À cela s’ajoutent une cible de 75 % d’achats locaux dans les institutions publiques, la protection de la gestion de l’offre, des mesures contre la spéculation foncière et plusieurs propositions touchant la distribution alimentaire.
Je ne partage pas nécessairement toutes les solutions mises de l’avant par Québec solidaire. Il faut toutefois reconnaître que le parti place ici l’agriculture au cœur de sa campagne et présente des propositions assez précises pour qu’on puisse enfin les analyser sérieusement.
210 M$ de plus chaque année pour le MAPAQ
L’engagement principal consiste à bonifier de 210 millions de dollars par année le budget du ministère de l’Agriculture, des Pêcheries et de l’Alimentation du Québec. Contrairement à une enveloppe temporaire, cette somme serait récurrente.
C’est une annonce substantielle. Une augmentation de cette ampleur pourrait donner de véritables moyens supplémentaires aux programmes agricoles, mais Québec solidaire n’a pas encore expliqué comment l’argent serait réparti. On ignore quelle part irait à la sécurité du revenu, à la relève, à l’adaptation climatique, à la modernisation des fermes, à la transformation ou aux pêches.
Il faudra également préciser si le fonds d’urgence climatique de 500 millions et le projet de 100 millions pour la relève s’ajouteraient entièrement à cette hausse annuelle. Sans cette distinction, il est impossible d’établir le coût total du plan ou de savoir combien d’argent nouveau se rendrait directement dans les entreprises.
Gestion de l’offre, achat local et protection des marchés
Québec solidaire s’engage à protéger la gestion de l’offre et les filières agricoles québécoises lors des négociations commerciales. Dans le contexte des tensions avec les États-Unis, cet engagement est important. Il demeure toutefois assez général et devra se traduire par des positions fermes lorsque des concessions agricoles seront demandées en échange d’un accord plus large.

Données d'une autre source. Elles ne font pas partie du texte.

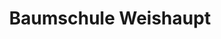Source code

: ---
title: "Baumschule Weishaupt"
url: /moosburg-a-d-isar/baumschule-weishaupt/
shop: Garten-Center
---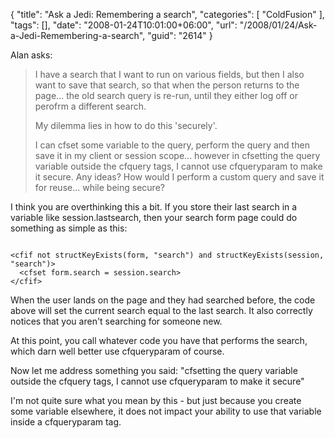 {
	"title": "Ask a Jedi: Remembering a search",
	"categories": [
		"ColdFusion"
	],
	"tags": [],
	"date": "2008-01-24T10:01:00+06:00",
	"url": "/2008/01/24/Ask-a-Jedi-Remembering-a-search",
	"guid": "2614"
}

Alan asks:

<blockquote>
<p>
I have a search that I want to run on various fields, but then I also want to save that search, so that when the
person returns to the page... the old search query is re-run, until they either log off or perofrm a different search.

My dilemma lies in how to do this 'securely'.

I can cfset some variable to the query, perform the query and then save it in my client or session scope... however in cfsetting the query variable outside the cfquery tags, I cannot use cfqueryparam to make it secure. Any ideas?  How would I perform a custom query and save it for reuse... while
being secure?
</p>
</blockquote>

I think you are overthinking this a bit. If you store their last search in a variable like session.lastsearch, then your search form page could do something as simple as this:

<code>
&lt;cfif not structKeyExists(form, "search") and structKeyExists(session, "search")&gt;
  &lt;cfset form.search = session.search&gt;
&lt;/cfif&gt;
</code>

When the user lands on the page and they had searched before, the code above will set the current search equal to the last search. It also correctly notices that you aren't searching for someone new.

At this point, you call whatever code you have that performs the search, which darn well better use cfqueryparam of course.

Now let me address something you said: "cfsetting the query variable outside the cfquery tags, I cannot use cfqueryparam to make it secure"

I'm not quite sure what you mean by this - but just because you create some variable elsewhere, it does not impact your ability to use that variable inside a cfqueryparam tag.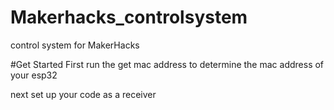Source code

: # Makerhacks_controlsystem
control system for MakerHacks

#Get Started
First run the get mac address to determine the mac address of your esp32

next set up your code as a receiver
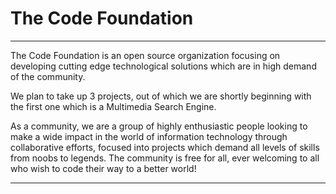 # The Code Foundation
------
The Code Foundation is an open source organization focusing on developing cutting edge technological solutions which are in high demand of the community. 

We plan to take up 3 projects, out of which we are shortly beginning with the first one which is a Multimedia Search Engine. 

As a community, we are a group of highly enthusiastic people looking to make a wide impact in the world of information technology through collaborative efforts, focused into projects which demand all levels of skills from noobs to legends. The community is free for all, ever welcoming to all who wish to code their way to a better world!

------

Le parti veut aussi que les institutions publiques atteignent une cible de 75 % d’achats locaux. Les écoles, les hôpitaux et les autres établissements financés par Québec représentent un marché considérable. Une cible élevée pourrait offrir des débouchés plus stables aux producteurs et aux transformateurs d’ici.
Encore faut-il définir ce qui sera considéré comme local, adapter les appels d’offres, mesurer publiquement les résultats et donner aux établissements les budgets nécessaires. Il faut également disposer d’assez d’infrastructures de transformation, d’entreposage et de distribution pour relier les fermes aux cuisines institutionnelles.

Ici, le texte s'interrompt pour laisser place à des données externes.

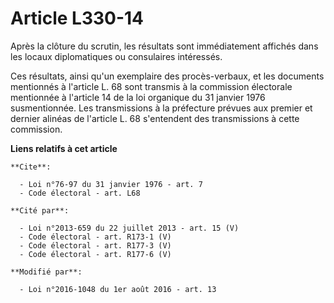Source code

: # Article L330-14

Après la clôture du scrutin, les résultats sont immédiatement affichés dans les locaux diplomatiques ou consulaires
intéressés. 

Ces résultats, ainsi qu'un exemplaire des procès-verbaux, et les documents mentionnés à l'article L. 68 sont transmis à la
commission électorale mentionnée à l'article 14 de la loi organique du 31 janvier 1976 susmentionnée. Les transmissions à la
préfecture prévues aux premier et dernier alinéas de l'article L. 68 s'entendent des transmissions à cette commission.

**Liens relatifs à cet article**

	**Cite**:

	  - Loi n°76-97 du 31 janvier 1976 - art. 7
	  - Code électoral - art. L68

	**Cité par**:

	  - Loi n°2013-659 du 22 juillet 2013 - art. 15 (V)
	  - Code électoral - art. R173-1 (V)
	  - Code électoral - art. R177-3 (V)
	  - Code électoral - art. R177-6 (V)

	**Modifié par**:

	  - Loi n°2016-1048 du 1er août 2016 - art. 13
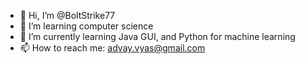 - 👋 Hi, I’m @BoltStrike77
- 👀 I’m learning computer science
- 🌱 I’m currently learning Java GUI, and Python for machine learning
- 📫 How to reach me: advay.vyas@gmail.com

La plateforme propose par ailleurs un programme universel de dîners gratuits dans les écoles, fondé sur des aliments sains issus de l’agriculture locale. Cette mesure commencerait au primaire avant d’être étendue au secondaire. Elle pourrait créer un autre débouché important, mais son coût, son calendrier et son fonctionnement ne sont pas encore détaillés.
Des épiceries publiques et davantage de circuits courts
Québec solidaire veut lancer un projet pilote menant à un réseau national d’épiceries publiques à but non lucratif. Ces établissements agiraient comme grossistes alimentaires, offriraient des produits à prix réduit et accorderaient la priorité aux aliments locaux. Le parti souhaite aussi consolider les petites épiceries dans les localités considérées comme des déserts alimentaires.

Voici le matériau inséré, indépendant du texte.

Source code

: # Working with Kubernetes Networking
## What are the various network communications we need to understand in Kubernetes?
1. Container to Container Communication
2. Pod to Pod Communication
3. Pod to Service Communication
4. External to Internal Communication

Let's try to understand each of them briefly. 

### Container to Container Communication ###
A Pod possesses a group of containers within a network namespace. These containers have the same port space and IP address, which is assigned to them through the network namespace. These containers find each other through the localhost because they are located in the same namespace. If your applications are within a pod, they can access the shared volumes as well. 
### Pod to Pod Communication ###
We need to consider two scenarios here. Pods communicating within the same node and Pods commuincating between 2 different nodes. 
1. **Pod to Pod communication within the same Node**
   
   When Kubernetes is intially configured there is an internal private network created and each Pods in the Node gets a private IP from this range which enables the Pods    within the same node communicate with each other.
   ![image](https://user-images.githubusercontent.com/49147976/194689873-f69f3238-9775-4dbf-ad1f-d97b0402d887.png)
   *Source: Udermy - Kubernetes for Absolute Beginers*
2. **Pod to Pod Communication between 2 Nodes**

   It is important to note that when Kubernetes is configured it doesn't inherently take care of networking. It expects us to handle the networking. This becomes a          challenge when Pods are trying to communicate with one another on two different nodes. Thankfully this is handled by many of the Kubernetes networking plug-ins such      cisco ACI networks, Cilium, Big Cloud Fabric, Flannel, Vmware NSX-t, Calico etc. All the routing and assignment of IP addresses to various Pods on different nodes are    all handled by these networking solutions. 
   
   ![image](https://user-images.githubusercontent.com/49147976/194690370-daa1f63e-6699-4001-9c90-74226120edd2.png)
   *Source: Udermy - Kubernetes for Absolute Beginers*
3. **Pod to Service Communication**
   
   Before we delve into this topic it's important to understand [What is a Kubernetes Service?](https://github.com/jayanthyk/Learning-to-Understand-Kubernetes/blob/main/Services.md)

Le projet s’accompagne d’une volonté de plafonner les marges bénéficiaires des grandes chaînes, de combattre les fausses promotions, la réduflation et les hausses de prix jugées abusives, puis de tenir une commission d’enquête sur leurs pratiques.
La concurrence dans le secteur de l’épicerie mérite certainement d’être renforcée. Pour les producteurs, le résultat dépendra cependant des conditions d’achat. Faire baisser le prix payé par le consommateur ne doit pas simplement déplacer la pression vers les fermes et les transformateurs. Un nouvel acheteur public pourrait être utile s’il augmente réellement le nombre de débouchés et rémunère correctement ses fournisseurs.
Le parti promet également d’encourager les circuits courts, les marchés publics ainsi que les réseaux locaux et régionaux de distribution. Il veut faciliter la vente directe des produits agricoles et marins à la population et lutter contre le gaspillage alimentaire.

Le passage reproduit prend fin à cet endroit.